Looking at my scRNA-seq data from aged lung tissue, I can't shake the feeling that we're blurring the lines between distinct cellular trajectories. We’ve fallen into the habit of labeling fibroblasts as "activated" the moment they hit a pro-fibrotic transcriptomic signature, but I’m not convinced that’s activation at all. It looks more like a systemic collapse of homeostatic memory.
In the lab, we’re constantly hitting a wall with TGF-beta/Smad signaling. While the canonical pathway is clearly upregulated in those aged, stiff niches, the downstream response is bizarrely disjointed. Some cells commit to myofibroblast differentiation, but others just stall, piling up fragmented ECM components that bear little resemblance to standard scar tissue. We treat fibrosis like a monolith, but I suspect we’re watching two different failures unfold: a breakdown in mechanical sensing and a separate failure in lineage maintenance.
Are these cells just "old" because they’ve been chronically stretched, or are they reverting to a primitive, embryonic state because their epigenetic landscape can no longer enforce a quiescent identity? Looking at the cytoskeleton, there’s a clear mechanical deadlock—the cell senses the tension of the stiffened matrix, but it can’t shut down the feedback loop that built that stiffness to begin with.
I’m starting to think the SASP in these fibroblasts isn't inherently pathological; it might be a desperate, compensatory attempt to remodel the niche, which we’re then reflexively targeting as if it were the disease itself.

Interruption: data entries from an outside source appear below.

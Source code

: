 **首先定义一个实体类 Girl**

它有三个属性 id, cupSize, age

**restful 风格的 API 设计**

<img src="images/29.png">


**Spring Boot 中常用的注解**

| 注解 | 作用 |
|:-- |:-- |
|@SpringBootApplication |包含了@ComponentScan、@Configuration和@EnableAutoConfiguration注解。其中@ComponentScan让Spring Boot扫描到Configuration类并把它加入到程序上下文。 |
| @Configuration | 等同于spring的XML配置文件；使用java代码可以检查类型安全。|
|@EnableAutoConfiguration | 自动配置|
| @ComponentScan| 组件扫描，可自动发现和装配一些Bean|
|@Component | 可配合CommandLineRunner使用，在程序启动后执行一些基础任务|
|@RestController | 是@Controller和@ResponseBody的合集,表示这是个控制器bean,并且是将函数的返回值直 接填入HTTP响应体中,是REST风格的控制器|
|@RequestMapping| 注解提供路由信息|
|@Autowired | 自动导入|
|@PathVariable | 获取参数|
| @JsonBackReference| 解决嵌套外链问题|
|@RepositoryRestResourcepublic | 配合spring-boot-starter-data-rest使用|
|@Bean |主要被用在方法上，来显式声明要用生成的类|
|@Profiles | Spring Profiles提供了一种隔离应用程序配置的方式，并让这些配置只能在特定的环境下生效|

This leaves me with a few persistent questions: Are we actually hitting the source of the fibrosis, or just silencing the cell’s "scream" for help? Why does the same fibroblast in an aged lung look so fundamentally different from one in a young, injured lung? And finally, is there a threshold of matrix cross-linking where these cells become biologically irreversible? I can’t help but wonder if we’re just mistaking transcriptional noise for a mechanism.